*Problem description*.
For this exercise, print all of the data exactly as given.

[Items from a data source]
:::
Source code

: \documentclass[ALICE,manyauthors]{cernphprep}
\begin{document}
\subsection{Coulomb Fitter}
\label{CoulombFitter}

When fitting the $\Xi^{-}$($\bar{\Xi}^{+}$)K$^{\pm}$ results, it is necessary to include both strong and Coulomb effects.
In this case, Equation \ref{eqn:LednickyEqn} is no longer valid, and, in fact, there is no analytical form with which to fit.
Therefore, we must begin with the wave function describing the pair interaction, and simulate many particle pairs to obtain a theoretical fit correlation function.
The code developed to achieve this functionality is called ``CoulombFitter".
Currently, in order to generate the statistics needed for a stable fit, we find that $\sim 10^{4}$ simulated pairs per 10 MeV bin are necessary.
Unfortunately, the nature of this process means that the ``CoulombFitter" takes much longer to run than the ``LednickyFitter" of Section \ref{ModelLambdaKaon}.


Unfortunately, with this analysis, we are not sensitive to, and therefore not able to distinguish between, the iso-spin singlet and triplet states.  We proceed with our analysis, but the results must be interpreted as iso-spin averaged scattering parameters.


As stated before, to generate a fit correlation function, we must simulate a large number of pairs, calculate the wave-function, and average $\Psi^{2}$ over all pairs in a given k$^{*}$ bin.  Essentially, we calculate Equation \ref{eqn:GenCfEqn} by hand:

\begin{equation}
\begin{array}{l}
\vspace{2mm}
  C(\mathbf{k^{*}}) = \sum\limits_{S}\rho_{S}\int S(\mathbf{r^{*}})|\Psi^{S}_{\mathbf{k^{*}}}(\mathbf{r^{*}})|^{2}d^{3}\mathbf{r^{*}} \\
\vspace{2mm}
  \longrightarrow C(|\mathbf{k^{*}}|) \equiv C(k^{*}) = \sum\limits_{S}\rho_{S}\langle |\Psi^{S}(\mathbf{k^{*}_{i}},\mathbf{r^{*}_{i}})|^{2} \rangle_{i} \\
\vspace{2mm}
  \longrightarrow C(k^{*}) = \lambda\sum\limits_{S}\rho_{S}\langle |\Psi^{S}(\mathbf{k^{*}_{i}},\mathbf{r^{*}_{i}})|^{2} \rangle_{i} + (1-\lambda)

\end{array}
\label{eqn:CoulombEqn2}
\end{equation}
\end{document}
:::
*Completed exercise*.
Source code

: \documentclass[ALICE,manyauthors]{cernphprep}
\begin{document}
\subsection{Coulomb Fitter}
\label{CoulombFitter}

When fitting the $\Xi^{-}$($\bar{\Xi}^{+}$)K$^{\pm}$ results, it is necessary to include both strong and Coulomb effects.
In this case, Equation \ref{eqn:LednickyEqn} is no longer valid, and, in fact, there is no analytical form with which to fit.
Therefore, we must begin with the wave function describing the pair interaction, and simulate many particle pairs to obtain a theoretical fit correlation function.
The code developed to achieve this functionality is called ``CoulombFitter".
Currently, in order to generate the statistics needed for a stable fit, we find that $\sim 10^{4}$ simulated pairs per 10 MeV bin are necessary.
Unfortunately, the nature of this process means that the ``CoulombFitter" takes much longer to run than the ``LednickyFitter" of Section \ref{ModelLambdaKaon}.


Unfortunately, with this analysis, we are not sensitive to, and therefore not able to distinguish between, the iso-spin singlet and triplet states.  We proceed with our analysis, but the results must be interpreted as iso-spin averaged scattering parameters.


As stated before, to generate a fit correlation function, we must simulate a large number of pairs, calculate the wave-function, and average $\Psi^{2}$ over all pairs in a given k$^{*}$ bin.  Essentially, we calculate Equation \ref{eqn:GenCfEqn} by hand:

\begin{equation}
\begin{array}{l}
\vspace{2mm}
  C(\mathbf{k^{*}}) = \sum\limits_{S}\rho_{S}\int S(\mathbf{r^{*}})|\Psi^{S}_{\mathbf{k^{*}}}(\mathbf{r^{*}})|^{2}d^{3}\mathbf{r^{*}} \\
\vspace{2mm}
  \longrightarrow C(|\mathbf{k^{*}}|) \equiv C(k^{*}) = \sum\limits_{S}\rho_{S}\langle |\Psi^{S}(\mathbf{k^{*}_{i}},\mathbf{r^{*}_{i}})|^{2} \rangle_{i} \\
\vspace{2mm}
  \longrightarrow C(k^{*}) = \lambda\sum\limits_{S}\rho_{S}\langle |\Psi^{S}(\mathbf{k^{*}_{i}},\mathbf{r^{*}_{i}})|^{2} \rangle_{i} + (1-\lambda)

\end{array}
\label{eqn:CoulombEqn2}
\end{equation}
\end{document}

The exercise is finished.